Next, I would like to suggest that you practice in such a way that you
are at ease with the whole process. Gradually expand that attitude of
ease to encompass more and more. Once you’ve freed yourself of
all these annoying emotions and become naked, it’s not like you
can just lean back and take it easy. That is not sufficient. You can
awaken a sense of responsibility for all the other sentient beings who
are exactly the way you used to be, tormented by negative emotions.
You can begin helping them—first one, then two, then three, and
finally all sentient beings.
Otherwise, what Gampopa said may come true: If you do not practice the
Dharma correctly, it could become a cause for rebirth in the lower realms.
That may happen for many people. In fact, it happens more frequently
among old practitioners than with beginners.
Someone may relate to Dharma merely as a kind of remedy to be used when
confused or upset. This of course is not the real purpose of spiritual
practice. In this kind of situation, you do some practice till you have
settled down, and then you set it aside and forget all about it. The
next time you get upset, you do some more practice in order to feel
good again. Of course, reestablishing one’s equilibrium in this
way is one of the minor purposes of practice, but it’s not the
real goal. Doing this is a way of using the Dharma as if it were a type
of therapy. You may of course choose to do this, but I do not think
it will get you enlightened. Feel a little bit unhappy, do some Dharma,
get happy. Feel a little bit upset, then feel fine, then again feel
unhappy. If you just continue like this, holding this very short-term
view in mind, then there is no progress. “Last night I didn’t
sleep—my mind was disturbed, and the dog was barking next door.
Now my mind is a little upside down, so I need to do a session to cure
it. Okay, this morning I’ll meditate.”
Do not practice in this way. Dharma practice is not meant merely to
make oneself feel better. The whole point of spiritual practice is to
liberate oneself through realization and also to liberate others through
compassionate capacity. To practice in order to feel better only brings
one back up to that same level—one never makes any real progress.

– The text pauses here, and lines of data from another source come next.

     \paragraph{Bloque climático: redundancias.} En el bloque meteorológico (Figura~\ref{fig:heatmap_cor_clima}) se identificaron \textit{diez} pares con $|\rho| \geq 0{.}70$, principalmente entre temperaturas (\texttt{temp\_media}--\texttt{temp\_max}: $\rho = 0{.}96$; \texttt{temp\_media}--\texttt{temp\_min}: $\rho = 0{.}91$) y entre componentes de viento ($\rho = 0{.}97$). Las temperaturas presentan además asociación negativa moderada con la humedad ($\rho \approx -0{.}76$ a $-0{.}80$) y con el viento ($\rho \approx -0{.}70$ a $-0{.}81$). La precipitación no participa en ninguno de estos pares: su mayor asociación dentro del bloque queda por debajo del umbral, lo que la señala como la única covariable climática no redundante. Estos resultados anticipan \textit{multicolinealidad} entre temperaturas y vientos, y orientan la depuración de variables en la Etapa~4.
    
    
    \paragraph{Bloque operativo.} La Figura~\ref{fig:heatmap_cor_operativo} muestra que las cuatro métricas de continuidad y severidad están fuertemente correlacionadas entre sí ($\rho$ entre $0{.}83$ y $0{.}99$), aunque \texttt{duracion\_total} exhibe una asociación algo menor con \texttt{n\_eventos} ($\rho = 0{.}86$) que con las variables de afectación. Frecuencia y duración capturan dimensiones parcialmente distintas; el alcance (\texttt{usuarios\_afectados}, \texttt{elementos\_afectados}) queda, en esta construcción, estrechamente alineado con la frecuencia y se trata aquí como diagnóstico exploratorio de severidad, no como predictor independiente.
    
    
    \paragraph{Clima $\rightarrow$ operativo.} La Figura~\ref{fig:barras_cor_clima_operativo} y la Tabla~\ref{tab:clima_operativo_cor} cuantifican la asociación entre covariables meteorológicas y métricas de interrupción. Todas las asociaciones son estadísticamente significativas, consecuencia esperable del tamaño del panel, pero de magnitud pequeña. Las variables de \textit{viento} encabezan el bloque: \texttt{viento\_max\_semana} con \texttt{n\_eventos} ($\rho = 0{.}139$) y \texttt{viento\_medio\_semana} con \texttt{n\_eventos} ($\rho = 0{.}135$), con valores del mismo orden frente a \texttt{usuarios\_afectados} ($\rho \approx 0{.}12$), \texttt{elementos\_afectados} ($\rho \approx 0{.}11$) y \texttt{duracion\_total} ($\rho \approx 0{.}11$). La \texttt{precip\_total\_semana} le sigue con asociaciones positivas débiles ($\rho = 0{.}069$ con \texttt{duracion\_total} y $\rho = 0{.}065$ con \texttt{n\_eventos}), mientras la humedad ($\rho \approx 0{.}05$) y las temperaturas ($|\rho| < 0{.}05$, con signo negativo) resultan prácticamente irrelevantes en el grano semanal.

At the end of one’s life, one just happens to feel good till the
end of one’s last session and then that’s it—nothing
happens beyond that. With this attitude of merely feeling good becoming
the type of Buddhism that spreads in the West, we may see a huge scarcity
of enlightened masters in the future. They will become an endangered
species.
Please understand that the pursuit of “feeling better” is
a samsaric goal. It is a totally mundane pursuit that borrows from the
Dharma and uses all its special methods in order to fine-tune ego into
a fit and workable entity. The definition of a worldly aim is to try
to achieve something for oneself with a goal-oriented frame of mind—“so
that I feel good.” We may use spiritual practice to achieve this,
one good reason being that it works much better than other methods.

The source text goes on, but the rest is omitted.